Mutations in gene Tmem161b as cause for cardiac arrhythmias
Researchers from the groups of Jeroen Bakkers (Hubrecht Institute/UMC Utrecht), Teun de Boer (UMC Utrecht) and Kelly Smith (University of Melbourne) discovered that a still very unknown gene called Tmem161b plays an important role in the regulation of the heart rhythm. Mutations in this gene disrupt the electrical impulses that run through the heart – so-called action potentials – in zebrafish and mice. The shape and frequency of these action potentials determine the heart rhythm. The researchers hope that, in the long-term, their findings can contribute to better diagnosis and treatment of cardiac arrythmias in humans. The study was published in the prestigious scientific journal PNAS on the 15th of February.

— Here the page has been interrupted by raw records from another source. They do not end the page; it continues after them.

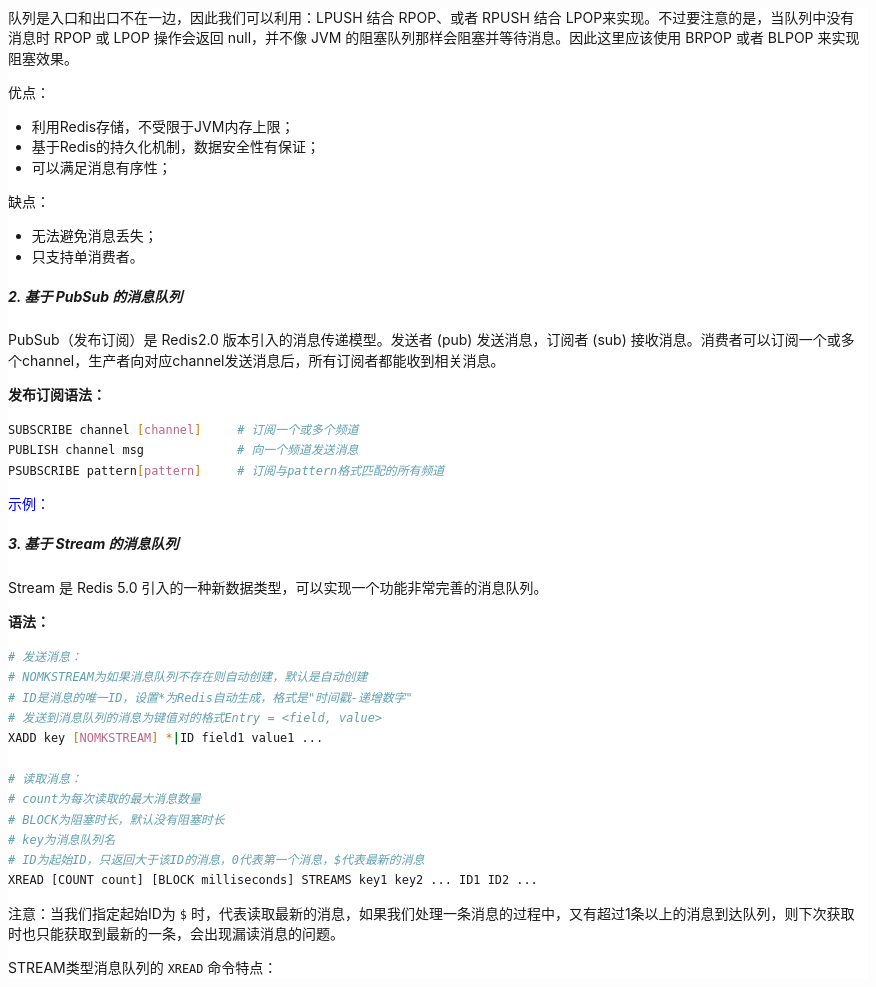 队列是入口和出口不在一边，因此我们可以利用：LPUSH 结合 RPOP、或者 RPUSH 结合 LPOP来实现。不过要注意的是，当队列中没有消息时 RPOP 或 LPOP 操作会返回 null，并不像 JVM 的阻塞队列那样会阻塞并等待消息。因此这里应该使用 BRPOP 或者 BLPOP 来实现阻塞效果。

优点：

* 利用Redis存储，不受限于JVM内存上限；
* 基于Redis的持久化机制，数据安全性有保证；
* 可以满足消息有序性；

缺点：

* 无法避免消息丢失；
* 只支持单消费者。

##### 2. 基于 PubSub 的消息队列

PubSub（发布订阅）是 Redis2.0 版本引入的消息传递模型。发送者 (pub) 发送消息，订阅者 (sub) 接收消息。消费者可以订阅一个或多个channel，生产者向对应channel发送消息后，所有订阅者都能收到相关消息。

**发布订阅语法：**

```bash
SUBSCRIBE channel [channel]  	# 订阅一个或多个频道
PUBLISH channel msg 			# 向一个频道发送消息
PSUBSCRIBE pattern[pattern] 	# 订阅与pattern格式匹配的所有频道
```

<font color="blue">示例：</font>

```bash

```



##### 3. 基于 Stream 的消息队列

Stream 是 Redis 5.0 引入的一种新数据类型，可以实现一个功能非常完善的消息队列。

**语法：**

```bash
# 发送消息：
# NOMKSTREAM为如果消息队列不存在则自动创建，默认是自动创建
# ID是消息的唯一ID，设置*为Redis自动生成，格式是"时间戳-递增数字"
# 发送到消息队列的消息为键值对的格式Entry = <field, value>
XADD key [NOMKSTREAM] *|ID field1 value1 ...

# 读取消息：
# count为每次读取的最大消息数量
# BLOCK为阻塞时长，默认没有阻塞时长
# key为消息队列名
# ID为起始ID，只返回大于该ID的消息，0代表第一个消息，$代表最新的消息
XREAD [COUNT count] [BLOCK milliseconds] STREAMS key1 key2 ... ID1 ID2 ...
```

注意：当我们指定起始ID为 `$` 时，代表读取最新的消息，如果我们处理一条消息的过程中，又有超过1条以上的消息到达队列，则下次获取时也只能获取到最新的一条，会出现漏读消息的问题。

STREAM类型消息队列的 `XREAD` 命令特点：
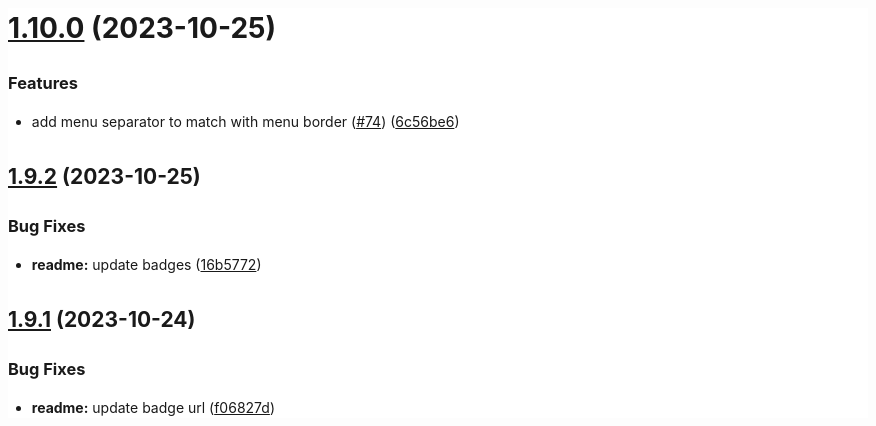 


# [1.10.0](https://github.com/jdinhify/vscode-theme-gruvbox/compare/v1.9.2...v1.10.0) (2023-10-25)


### Features

* add menu separator to match with menu border ([#74](https://github.com/jdinhify/vscode-theme-gruvbox/issues/74)) ([6c56be6](https://github.com/jdinhify/vscode-theme-gruvbox/commit/6c56be645e294218ceb32a40972d6a51c782b2e5))




## [1.9.2](https://github.com/jdinhify/vscode-theme-gruvbox/compare/v1.9.1...v1.9.2) (2023-10-25)


### Bug Fixes

* **readme:** update badges ([16b5772](https://github.com/jdinhify/vscode-theme-gruvbox/commit/16b57726a47b9d09156f906f77ddeff63d131f13))




## [1.9.1](https://github.com/jdinhify/vscode-theme-gruvbox/compare/v1.9.0...v1.9.1) (2023-10-24)


### Bug Fixes

* **readme:** update badge url ([f06827d](https://github.com/jdinhify/vscode-theme-gruvbox/commit/f06827da79ea1579f2216e6a8fe334e382d791ed))




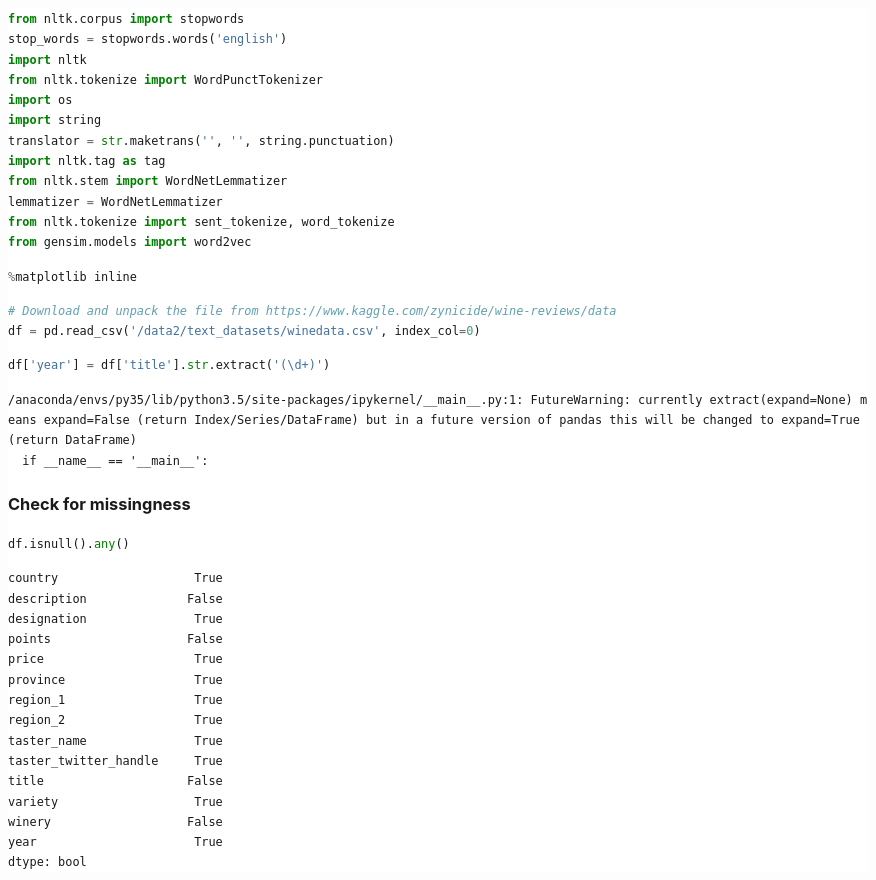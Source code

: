 
```python
from nltk.corpus import stopwords
stop_words = stopwords.words('english')
import nltk
from nltk.tokenize import WordPunctTokenizer
import os
import string
translator = str.maketrans('', '', string.punctuation)
import nltk.tag as tag
from nltk.stem import WordNetLemmatizer
lemmatizer = WordNetLemmatizer
from nltk.tokenize import sent_tokenize, word_tokenize
from gensim.models import word2vec
```


```python
%matplotlib inline 
```


```python
# Download and unpack the file from https://www.kaggle.com/zynicide/wine-reviews/data
df = pd.read_csv('/data2/text_datasets/winedata.csv', index_col=0)
```


```python
df['year'] = df['title'].str.extract('(\d+)')
```

    /anaconda/envs/py35/lib/python3.5/site-packages/ipykernel/__main__.py:1: FutureWarning: currently extract(expand=None) means expand=False (return Index/Series/DataFrame) but in a future version of pandas this will be changed to expand=True (return DataFrame)
      if __name__ == '__main__':


### Check for missingness


```python
df.isnull().any()
```




    country                   True
    description              False
    designation               True
    points                   False
    price                     True
    province                  True
    region_1                  True
    region_2                  True
    taster_name               True
    taster_twitter_handle     True
    title                    False
    variety                   True
    winery                   False
    year                      True
    dtype: bool
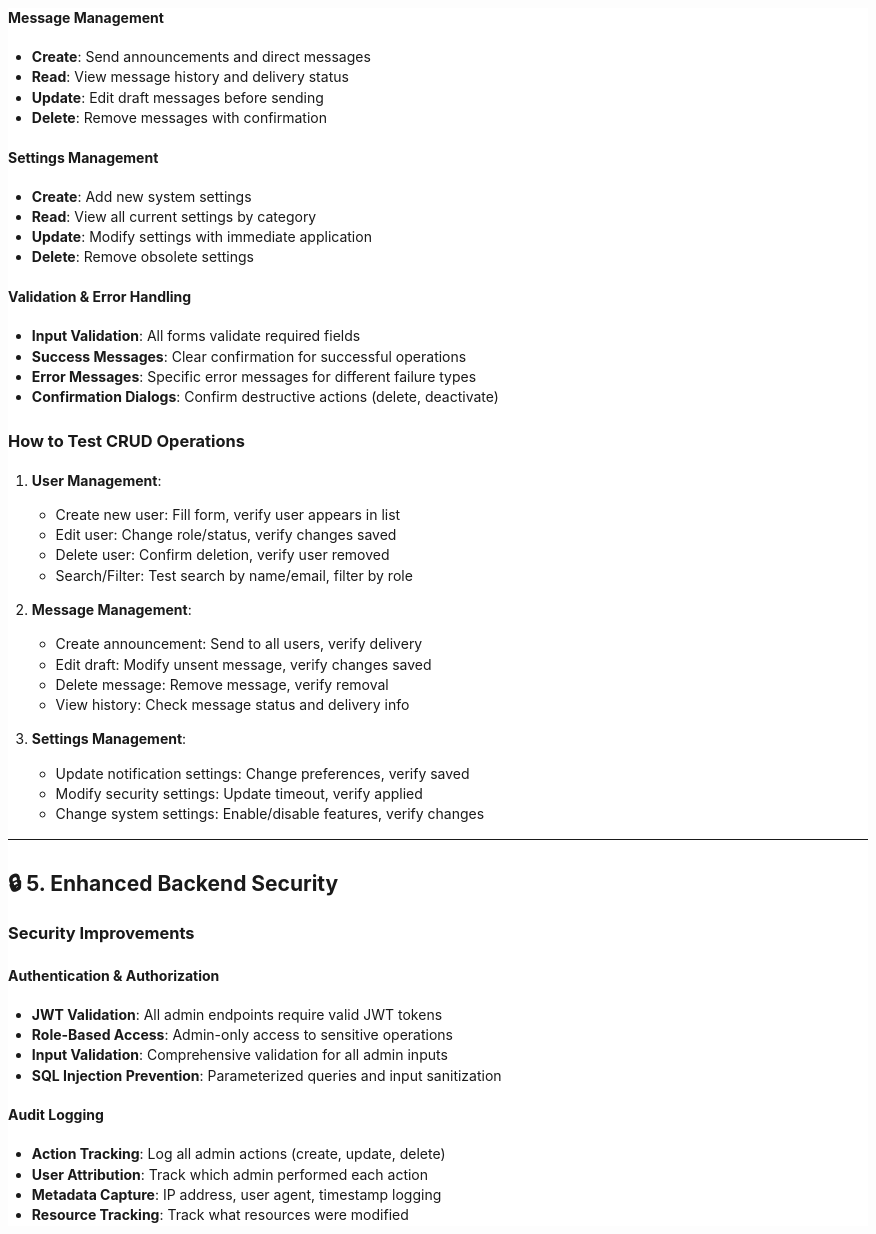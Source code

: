 #### **Message Management**
- **Create**: Send announcements and direct messages
- **Read**: View message history and delivery status
- **Update**: Edit draft messages before sending
- **Delete**: Remove messages with confirmation

#### **Settings Management**
- **Create**: Add new system settings
- **Read**: View all current settings by category
- **Update**: Modify settings with immediate application
- **Delete**: Remove obsolete settings

#### **Validation & Error Handling**
- **Input Validation**: All forms validate required fields
- **Success Messages**: Clear confirmation for successful operations
- **Error Messages**: Specific error messages for different failure types
- **Confirmation Dialogs**: Confirm destructive actions (delete, deactivate)

### **How to Test CRUD Operations**

1. **User Management**:
   - Create new user: Fill form, verify user appears in list
   - Edit user: Change role/status, verify changes saved
   - Delete user: Confirm deletion, verify user removed
   - Search/Filter: Test search by name/email, filter by role

2. **Message Management**:
   - Create announcement: Send to all users, verify delivery
   - Edit draft: Modify unsent message, verify changes saved
   - Delete message: Remove message, verify removal
   - View history: Check message status and delivery info

3. **Settings Management**:
   - Update notification settings: Change preferences, verify saved
   - Modify security settings: Update timeout, verify applied
   - Change system settings: Enable/disable features, verify changes

---

## 🔒 **5. Enhanced Backend Security**

### **Security Improvements**

#### **Authentication & Authorization**
- **JWT Validation**: All admin endpoints require valid JWT tokens
- **Role-Based Access**: Admin-only access to sensitive operations
- **Input Validation**: Comprehensive validation for all admin inputs
- **SQL Injection Prevention**: Parameterized queries and input sanitization

#### **Audit Logging**
- **Action Tracking**: Log all admin actions (create, update, delete)
- **User Attribution**: Track which admin performed each action
- **Metadata Capture**: IP address, user agent, timestamp logging
- **Resource Tracking**: Track what resources were modified
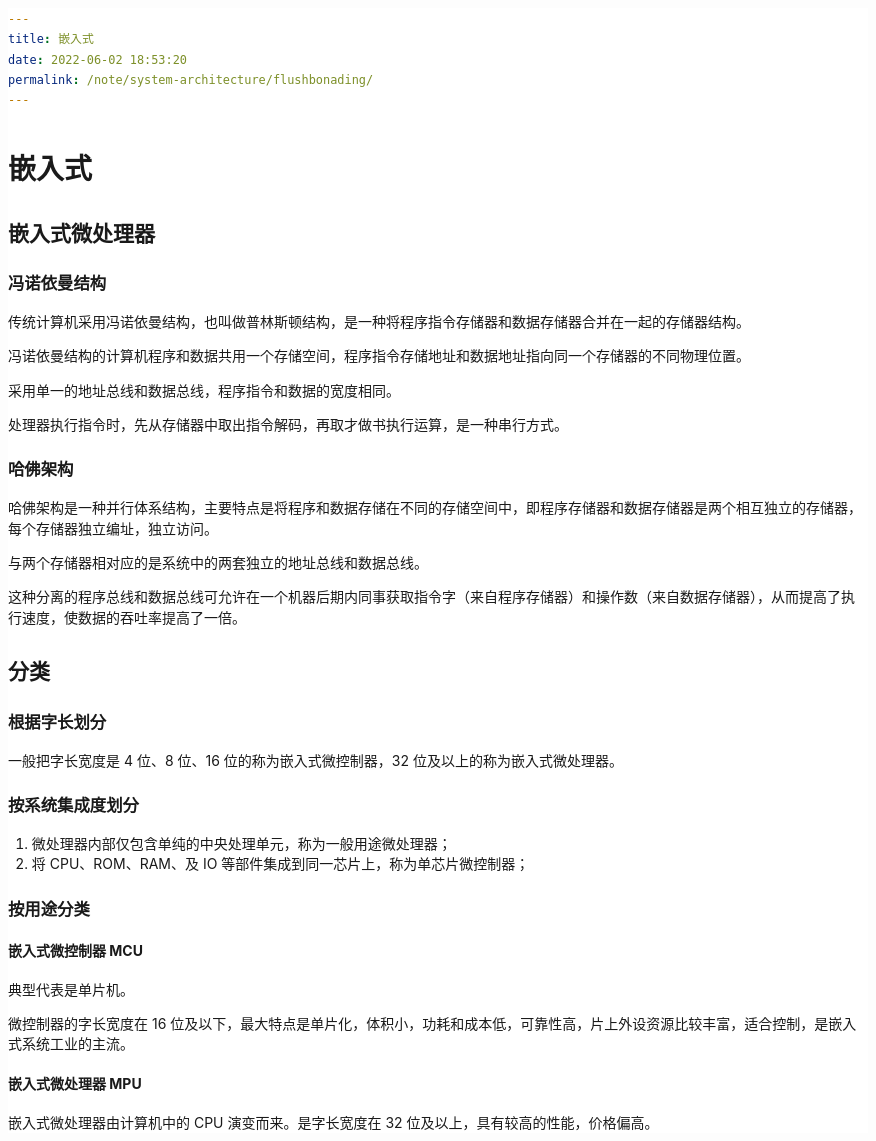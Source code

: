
 ```yaml
---
title: 嵌入式
date: 2022-06-02 18:53:20
permalink: /note/system-architecture/flushbonading/
---
```


# 嵌入式

## 嵌入式微处理器

### 冯诺依曼结构

传统计算机采用冯诺依曼结构，也叫做普林斯顿结构，是一种将程序指令存储器和数据存储器合并在一起的存储器结构。

冯诺依曼结构的计算机程序和数据共用一个存储空间，程序指令存储地址和数据地址指向同一个存储器的不同物理位置。

采用单一的地址总线和数据总线，程序指令和数据的宽度相同。

处理器执行指令时，先从存储器中取出指令解码，再取才做书执行运算，是一种串行方式。 

### 哈佛架构

哈佛架构是一种并行体系结构，主要特点是将程序和数据存储在不同的存储空间中，即程序存储器和数据存储器是两个相互独立的存储器，每个存储器独立编址，独立访问。

与两个存储器相对应的是系统中的两套独立的地址总线和数据总线。

这种分离的程序总线和数据总线可允许在一个机器后期内同事获取指令字（来自程序存储器）和操作数（来自数据存储器），从而提高了执行速度，使数据的吞吐率提高了一倍。

## 分类

### 根据字长划分

一般把字长宽度是 4 位、8 位、16 位的称为嵌入式微控制器，32 位及以上的称为嵌入式微处理器。

### 按系统集成度划分

1. 微处理器内部仅包含单纯的中央处理单元，称为一般用途微处理器；
2. 将 CPU、ROM、RAM、及 IO 等部件集成到同一芯片上，称为单芯片微控制器；

### 按用途分类

#### 嵌入式微控制器 MCU

典型代表是单片机。

微控制器的字长宽度在 16 位及以下，最大特点是单片化，体积小，功耗和成本低，可靠性高，片上外设资源比较丰富，适合控制，是嵌入式系统工业的主流。

#### 嵌入式微处理器 MPU

嵌入式微处理器由计算机中的 CPU 演变而来。是字长宽度在 32 位及以上，具有较高的性能，价格偏高。
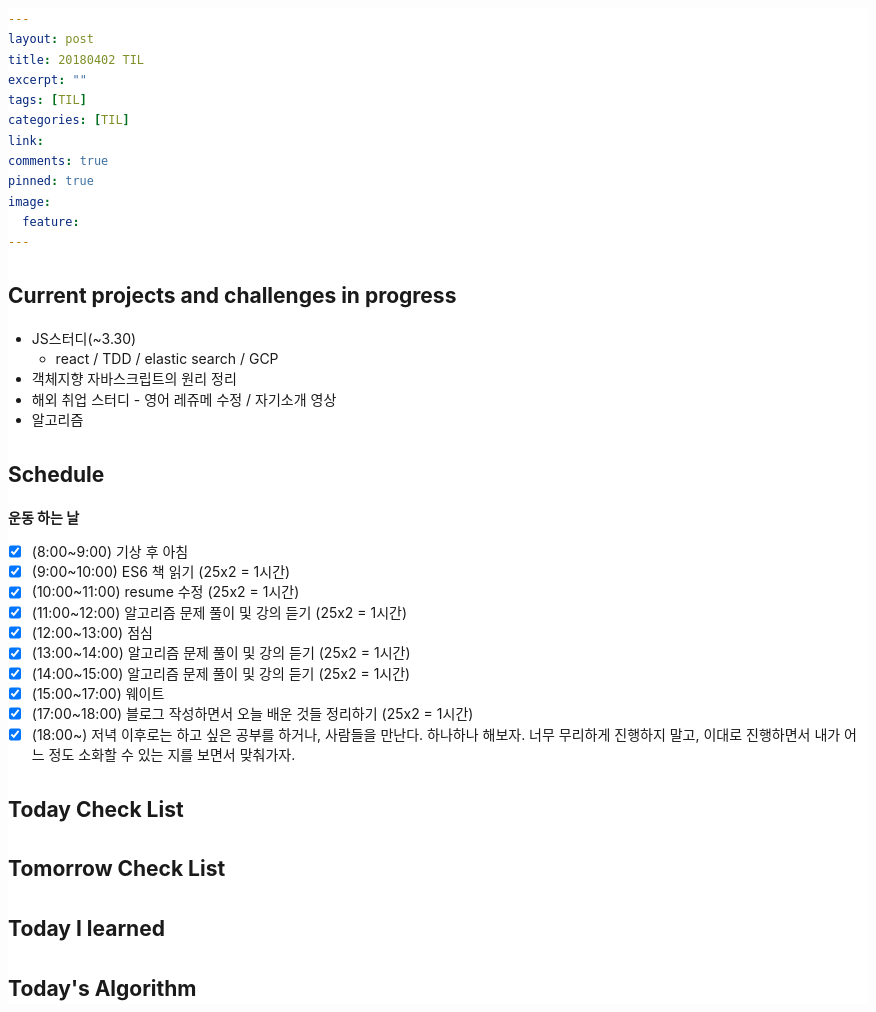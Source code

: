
 ```yaml
---
layout: post
title: 20180402 TIL
excerpt: ""
tags: [TIL]
categories: [TIL]
link:
comments: true
pinned: true
image:
  feature:
---
```


## Current projects and challenges in progress

- JS스터디(~3.30)
  - react / TDD / elastic search / GCP 
- 객체지향 자바스크립트의 원리 정리
- 해외 취업 스터디 - 영어 레쥬메 수정 / 자기소개 영상
- 알고리즘

## Schedule

**운동 하는 날**

- [x] (8:00~9:00) 기상 후 아침 
- [x] (9:00~10:00) ES6 책 읽기  (25x2 = 1시간)
- [x] (10:00~11:00) resume 수정 (25x2 = 1시간)
- [x] (11:00~12:00) 알고리즘 문제 풀이 및 강의 듣기 (25x2 = 1시간)
- [x] (12:00~13:00) 점심 
- [x] (13:00~14:00) 알고리즘 문제 풀이 및 강의 듣기 (25x2 = 1시간)
- [x] (14:00~15:00) 알고리즘 문제 풀이 및 강의 듣기 (25x2 = 1시간)
- [x] (15:00~17:00) 웨이트
- [x] (17:00~18:00) 블로그 작성하면서 오늘 배운 것들 정리하기 (25x2 = 1시간) 
- [x] (18:00~) 저녁 이후로는 하고 싶은 공부를 하거나, 사람들을 만난다. 하나하나 해보자. 너무 무리하게 진행하지 말고, 이대로 진행하면서 내가 어느 정도 소화할 수 있는 지를 보면서 맞춰가자.

## Today Check List



## Tomorrow Check List



## Today I learned



## Today's Algorithm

In the case of a cardiac arrythmia, the heart beats too fast, too slowly or irregularly. In severe cases, the blood can no longer be pumped through the body properly, which can even lead to death. Electric impulses – also called action potentials – run through the heart and cause heart muscle cells to contract consecutively. Cardiac arrythmias can develop when the shape and conduction of action potentials are disturbed. However, much is still unknown about how this works exactly. The groups of Jeroen Bakkers (Hubrecht Institute/UMC Utrecht), Teun de Boer (UMC Utrecht) and Kelly Smith (University of Melbourne) investigate how the heart rhythm is regulated and which genes are involved in this.
Mutations in Tmem161b
In their new paper, published in PNAS, the researchers show that the Tmem161b protein plays an important role in the regulation of the cardiac rhythm in at least two species: the zebrafish and the mouse. The researchers observed a disturbed cardiac rhythm in a group of zebrafish embryos and the cause was traced back to a mutation in Tmem161b. Likewise, mice that carried a mutation in this gene displayed abnormalities in heart function. Homozygous mutations – that is, mutations that occur on both copies of the gene – are incompatible with life; animals with this double mutation in Tmem161b die prematurely. This also appears to be the case in humans. Animals with a heterozygous mutation – a mutation on one copy of the gene – mature, but then appear more susceptible to developing cardiac arrythmias. “We do not know yet whether this is also the case in humans. Further research is necessary to elucidate this,” says Lotte Koopman, researcher on the project.
Calcium and potassium
Specialized measurements allowed the researchers to measure the electrical currents in heart muscle cells. These were found to be seriously affected in both mice and zebrafish. “Mutations in the Tmem161b gene influence the calcium and potassium currents in the heart muscle cells, which can cause spontaneous disturbances in heart rhythm,” explains Koopman. The calcium and potassium currents play an important role in the formation of action potentials, which ensure that the heart beats rhythmically. “Tmem161b is therefore directly involved in the regulation of the heart rhythm, at least in zebrafish and mice,” says Koopman.
Treatment of cardiac arrythmias
The newly discovered function of Tmem161b and the effect of the mutation do raise new questions for the researchers. “We now know that Tmem161b regulates calcium and potassium currents, but we do not yet know how that happens exactly and which genes may additionally be involved. This needs to be researched further. And it is important to investigate the function of Tmem161b and the effect of possible mutations in humans as well. Hopefully, this will enable us to develop better diagnostics and additional treatments for cardiac arrythmias in the long term.”
The zebrafish grime mutant uncovers an evolutionarily conserved role for Tmem161b in the control of cardiac rhythm. Charlotte D. Koopman, Jessica De Angelis, Swati P Iyer, Arie O Verkerk, Jason Da Silva, Angela Jeanes, Gregory J Baillie, Scott Paterson, Samuel D. Robinson, Laurence Garric, Cas Simons, Irina Vetter, Benjamin M Hogan, Teun P de Boer, Jeroen Bakkers and Kelly A Smith. PNAS (2021).
Jeroen Bakkers is group leader at the Hubrecht Institute and professor of Molecular Cardiogenetics at the University Medical Center Utrecht.
Teun de Boer is associate professor at the Department of Medical Physiology at the University Medical Center Utrecht.
Kelly Smith is lab head in the Department of Physiology at the University of Melbourne.
*Photo: The expression of Tmem161b in heart muscle cells of a young zebrafish is depicted in green. Original image in Koopman et al., PNAS, 2021.